SDM: What training have you had; and what do you consider to be crucial for managers to have?

Ambrus:     Personally, the training I think is invaluable is the CSAA [online] training courses. I have taken the Level 1 and Level 2 courses. I think it’s imperative that the central station manager, as well as staff, take those courses. I’ve been in the central station business for almost 30 years. I had to really spend some time on the Level 2 course. Where I thought I could breeze through it, really that wasn’t the case. There was a lot of good information and new things that I didn’t consider.

SDM:   You created a program for CRC called CS University. Please describe the program and how you created it.

Ambrus:   The program that [Laura Mellang, central station coordinator, and I] developed has the baseline of a college-level training program, where we have 100 level, 200 level, 300 level and 400 level courses. The idea was to get away from just throwing documents at operators. Starting at a baseline 100 level it goes through what the components of the central station are, and the key items that you’ll be working with. The 200 level is the alarm monitoring portion; the 300 level is the data entry portion; and the 400 level is failovers, backup receiver redundancy, and high-level system administration.

What I discovered is there isn’t anything out there that is sort of a one-training-for-every-central-station. There are certain nuances when you get into each central station. It’s kind of a work in progress.

It’s all Web-based and the operator can take it when they have time. At the end of each course there is a quiz. For some of the courses, such as doing a failover, there a lab where we have them perform a live failover.

 

SDM:    What are the most important technical contributions you have made to CRC?

Ambrus:      The big thing was the delivery of DNIS. Between our phone vendors responsible for our PBX and our IT staff, nobody had a solid grasp on how to do what I wanted to do. I had a vision and I knew other central stations were delivering DNIS to their Sur-Gard receiver and they would process alarms based on that DNIS, but nobody seemed to know how to get that DNIS delivered the way we needed it to. It was a constant effort working with the phone vendor, working with IT and working with the receiver manufacturer, DSC. Eventually, through just a lot of hard work and persistence, we were able to get it delivered.
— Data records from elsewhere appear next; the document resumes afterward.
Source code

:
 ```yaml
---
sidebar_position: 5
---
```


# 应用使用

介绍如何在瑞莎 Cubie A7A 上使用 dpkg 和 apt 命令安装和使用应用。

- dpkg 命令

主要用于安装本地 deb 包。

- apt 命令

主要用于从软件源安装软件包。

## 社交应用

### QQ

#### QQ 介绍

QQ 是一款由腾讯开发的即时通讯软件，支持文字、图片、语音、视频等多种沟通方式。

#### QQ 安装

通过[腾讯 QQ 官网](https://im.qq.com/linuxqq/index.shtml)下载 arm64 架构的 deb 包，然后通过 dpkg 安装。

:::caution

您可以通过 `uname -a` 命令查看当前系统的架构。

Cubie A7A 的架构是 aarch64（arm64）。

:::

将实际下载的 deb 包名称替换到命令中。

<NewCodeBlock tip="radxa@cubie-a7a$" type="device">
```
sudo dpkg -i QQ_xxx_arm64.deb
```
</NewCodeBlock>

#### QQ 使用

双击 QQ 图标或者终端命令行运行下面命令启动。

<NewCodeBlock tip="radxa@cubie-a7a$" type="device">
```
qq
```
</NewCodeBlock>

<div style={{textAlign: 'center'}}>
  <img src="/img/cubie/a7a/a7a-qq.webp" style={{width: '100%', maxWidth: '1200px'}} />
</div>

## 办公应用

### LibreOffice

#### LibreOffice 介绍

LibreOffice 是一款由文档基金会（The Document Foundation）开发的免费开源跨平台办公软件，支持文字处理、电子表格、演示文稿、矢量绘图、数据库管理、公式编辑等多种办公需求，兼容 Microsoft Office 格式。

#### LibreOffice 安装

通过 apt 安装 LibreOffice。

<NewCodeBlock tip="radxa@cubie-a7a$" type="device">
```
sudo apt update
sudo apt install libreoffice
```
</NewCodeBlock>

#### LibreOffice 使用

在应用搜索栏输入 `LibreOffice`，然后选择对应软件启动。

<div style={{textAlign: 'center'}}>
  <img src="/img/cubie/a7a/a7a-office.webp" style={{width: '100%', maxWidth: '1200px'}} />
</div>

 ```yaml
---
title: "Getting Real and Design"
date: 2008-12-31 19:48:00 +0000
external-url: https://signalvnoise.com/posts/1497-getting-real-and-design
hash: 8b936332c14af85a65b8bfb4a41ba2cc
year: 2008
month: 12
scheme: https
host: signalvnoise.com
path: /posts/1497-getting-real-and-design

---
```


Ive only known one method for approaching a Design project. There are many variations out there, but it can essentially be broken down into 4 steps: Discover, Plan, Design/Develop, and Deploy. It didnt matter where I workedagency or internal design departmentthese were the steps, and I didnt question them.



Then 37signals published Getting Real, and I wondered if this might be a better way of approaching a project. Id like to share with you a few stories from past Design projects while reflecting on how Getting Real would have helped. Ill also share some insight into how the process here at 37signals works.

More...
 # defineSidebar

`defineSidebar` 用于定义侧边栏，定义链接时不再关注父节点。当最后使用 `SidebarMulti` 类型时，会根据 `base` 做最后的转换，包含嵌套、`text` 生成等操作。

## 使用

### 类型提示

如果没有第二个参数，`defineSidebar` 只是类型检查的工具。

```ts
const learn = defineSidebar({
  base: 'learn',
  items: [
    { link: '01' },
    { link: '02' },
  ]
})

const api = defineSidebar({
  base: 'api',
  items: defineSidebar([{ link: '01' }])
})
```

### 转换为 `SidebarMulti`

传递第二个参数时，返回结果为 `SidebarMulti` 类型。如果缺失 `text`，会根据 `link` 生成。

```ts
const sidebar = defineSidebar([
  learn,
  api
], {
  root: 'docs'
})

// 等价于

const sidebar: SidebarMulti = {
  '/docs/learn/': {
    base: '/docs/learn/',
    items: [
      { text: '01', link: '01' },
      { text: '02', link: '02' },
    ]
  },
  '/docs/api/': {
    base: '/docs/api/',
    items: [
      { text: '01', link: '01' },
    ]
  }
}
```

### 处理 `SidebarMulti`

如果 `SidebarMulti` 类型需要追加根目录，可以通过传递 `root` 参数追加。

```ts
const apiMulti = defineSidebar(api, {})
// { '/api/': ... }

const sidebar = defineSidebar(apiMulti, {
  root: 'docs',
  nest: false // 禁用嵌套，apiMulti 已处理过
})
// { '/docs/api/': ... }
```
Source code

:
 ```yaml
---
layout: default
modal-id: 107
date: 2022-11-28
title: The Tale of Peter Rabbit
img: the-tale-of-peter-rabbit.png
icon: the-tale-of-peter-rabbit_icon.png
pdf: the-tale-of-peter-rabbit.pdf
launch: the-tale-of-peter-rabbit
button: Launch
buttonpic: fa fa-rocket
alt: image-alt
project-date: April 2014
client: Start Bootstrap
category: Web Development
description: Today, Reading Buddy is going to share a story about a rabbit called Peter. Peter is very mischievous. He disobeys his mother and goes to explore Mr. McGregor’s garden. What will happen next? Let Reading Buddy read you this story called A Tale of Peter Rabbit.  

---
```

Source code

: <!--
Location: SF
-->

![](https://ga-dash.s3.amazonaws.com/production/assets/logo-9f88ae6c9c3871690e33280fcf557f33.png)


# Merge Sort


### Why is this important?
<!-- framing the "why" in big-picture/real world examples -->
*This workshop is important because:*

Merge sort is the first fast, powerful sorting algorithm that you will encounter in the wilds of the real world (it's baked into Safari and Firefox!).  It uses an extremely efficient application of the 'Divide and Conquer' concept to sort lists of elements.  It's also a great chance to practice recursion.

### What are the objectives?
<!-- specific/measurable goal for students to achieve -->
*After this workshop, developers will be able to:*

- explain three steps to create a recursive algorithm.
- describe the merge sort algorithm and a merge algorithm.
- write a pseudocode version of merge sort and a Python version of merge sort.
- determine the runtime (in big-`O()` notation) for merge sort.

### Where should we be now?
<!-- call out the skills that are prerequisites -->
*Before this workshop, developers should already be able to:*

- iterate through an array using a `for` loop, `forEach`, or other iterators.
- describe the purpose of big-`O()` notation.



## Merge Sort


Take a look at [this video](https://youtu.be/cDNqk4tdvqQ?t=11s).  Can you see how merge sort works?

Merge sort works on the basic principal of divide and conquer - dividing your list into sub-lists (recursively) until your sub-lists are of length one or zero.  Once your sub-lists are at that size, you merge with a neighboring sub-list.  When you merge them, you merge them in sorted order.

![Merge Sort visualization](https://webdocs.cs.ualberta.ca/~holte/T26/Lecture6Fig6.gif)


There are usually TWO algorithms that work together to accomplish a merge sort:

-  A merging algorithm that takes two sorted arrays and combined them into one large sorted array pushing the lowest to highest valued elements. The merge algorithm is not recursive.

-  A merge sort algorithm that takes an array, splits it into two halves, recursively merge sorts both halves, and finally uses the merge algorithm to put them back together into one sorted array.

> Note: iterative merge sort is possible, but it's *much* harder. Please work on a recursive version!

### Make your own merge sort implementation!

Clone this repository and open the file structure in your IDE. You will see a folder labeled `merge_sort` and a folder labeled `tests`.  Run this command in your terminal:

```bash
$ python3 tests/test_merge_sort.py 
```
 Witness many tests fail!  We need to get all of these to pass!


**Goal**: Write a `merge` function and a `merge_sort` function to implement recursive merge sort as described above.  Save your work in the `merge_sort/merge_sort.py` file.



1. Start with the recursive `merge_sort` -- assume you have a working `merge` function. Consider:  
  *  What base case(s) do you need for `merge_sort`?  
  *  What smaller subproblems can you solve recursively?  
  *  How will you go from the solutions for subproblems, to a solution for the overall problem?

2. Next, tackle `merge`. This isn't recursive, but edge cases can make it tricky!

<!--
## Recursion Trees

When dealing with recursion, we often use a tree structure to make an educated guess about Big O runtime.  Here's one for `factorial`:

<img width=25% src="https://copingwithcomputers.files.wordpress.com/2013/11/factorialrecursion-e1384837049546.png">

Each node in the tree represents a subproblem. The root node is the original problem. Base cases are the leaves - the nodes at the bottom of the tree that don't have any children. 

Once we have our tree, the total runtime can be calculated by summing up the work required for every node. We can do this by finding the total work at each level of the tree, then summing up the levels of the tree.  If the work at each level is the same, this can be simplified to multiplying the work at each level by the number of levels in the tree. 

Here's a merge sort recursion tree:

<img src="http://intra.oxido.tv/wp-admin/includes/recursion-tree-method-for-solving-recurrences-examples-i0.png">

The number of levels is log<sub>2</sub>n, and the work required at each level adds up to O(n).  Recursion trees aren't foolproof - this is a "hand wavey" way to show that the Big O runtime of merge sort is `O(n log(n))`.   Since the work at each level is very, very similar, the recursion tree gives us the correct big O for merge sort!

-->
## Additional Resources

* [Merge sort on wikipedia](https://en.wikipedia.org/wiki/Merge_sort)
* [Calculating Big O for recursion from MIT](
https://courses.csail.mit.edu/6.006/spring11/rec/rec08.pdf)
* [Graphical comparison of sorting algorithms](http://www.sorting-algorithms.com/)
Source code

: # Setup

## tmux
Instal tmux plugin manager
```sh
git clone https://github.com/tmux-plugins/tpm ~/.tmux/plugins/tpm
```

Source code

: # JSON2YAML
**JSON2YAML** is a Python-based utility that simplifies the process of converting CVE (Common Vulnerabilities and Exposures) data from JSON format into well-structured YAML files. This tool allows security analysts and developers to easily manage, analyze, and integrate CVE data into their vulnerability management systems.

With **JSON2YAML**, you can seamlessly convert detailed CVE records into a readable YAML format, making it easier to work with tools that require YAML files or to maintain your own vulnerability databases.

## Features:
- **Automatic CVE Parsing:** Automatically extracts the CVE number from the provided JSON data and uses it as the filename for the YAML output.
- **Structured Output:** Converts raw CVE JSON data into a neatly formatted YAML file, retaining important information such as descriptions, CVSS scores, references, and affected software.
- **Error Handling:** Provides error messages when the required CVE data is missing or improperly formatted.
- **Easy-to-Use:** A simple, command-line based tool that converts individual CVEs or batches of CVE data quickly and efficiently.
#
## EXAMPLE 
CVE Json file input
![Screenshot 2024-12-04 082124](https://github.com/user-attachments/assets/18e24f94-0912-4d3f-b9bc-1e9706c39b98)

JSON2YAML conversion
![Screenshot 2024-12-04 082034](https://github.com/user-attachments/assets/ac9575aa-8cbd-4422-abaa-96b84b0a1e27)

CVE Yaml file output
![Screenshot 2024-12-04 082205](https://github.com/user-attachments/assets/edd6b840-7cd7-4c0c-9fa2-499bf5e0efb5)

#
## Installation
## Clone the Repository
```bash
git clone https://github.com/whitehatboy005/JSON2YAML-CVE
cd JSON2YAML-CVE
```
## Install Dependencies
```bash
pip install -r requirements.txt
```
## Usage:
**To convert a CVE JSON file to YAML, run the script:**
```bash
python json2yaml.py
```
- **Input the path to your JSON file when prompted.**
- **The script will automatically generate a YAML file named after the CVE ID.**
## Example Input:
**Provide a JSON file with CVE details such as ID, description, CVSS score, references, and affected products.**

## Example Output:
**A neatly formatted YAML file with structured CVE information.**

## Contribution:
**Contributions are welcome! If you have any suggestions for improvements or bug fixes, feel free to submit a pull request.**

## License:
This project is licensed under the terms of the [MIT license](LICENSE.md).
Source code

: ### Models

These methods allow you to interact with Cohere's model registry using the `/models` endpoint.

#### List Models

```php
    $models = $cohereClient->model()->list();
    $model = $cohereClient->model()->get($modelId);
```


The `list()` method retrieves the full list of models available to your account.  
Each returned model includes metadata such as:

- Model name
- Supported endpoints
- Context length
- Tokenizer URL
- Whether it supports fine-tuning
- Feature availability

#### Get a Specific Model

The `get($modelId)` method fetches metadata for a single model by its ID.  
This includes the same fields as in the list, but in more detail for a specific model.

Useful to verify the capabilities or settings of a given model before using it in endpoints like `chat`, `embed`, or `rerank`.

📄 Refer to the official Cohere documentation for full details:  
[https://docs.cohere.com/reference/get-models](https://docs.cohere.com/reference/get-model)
The other thing is the strides we’ve made with tapping into the new delivery methods. We monitor some of these Man Down applications; they’ll send an email message into our software and we’ll parse out that email and deliver the alarm. The software that makes this possible is called Media Gateway by Bold. Most of the GPS-enabled devices now in the field, the way they’re sending alarm messages is via text. There are pros and cons, but so far in our testing, the text messaging is delivered very quickly.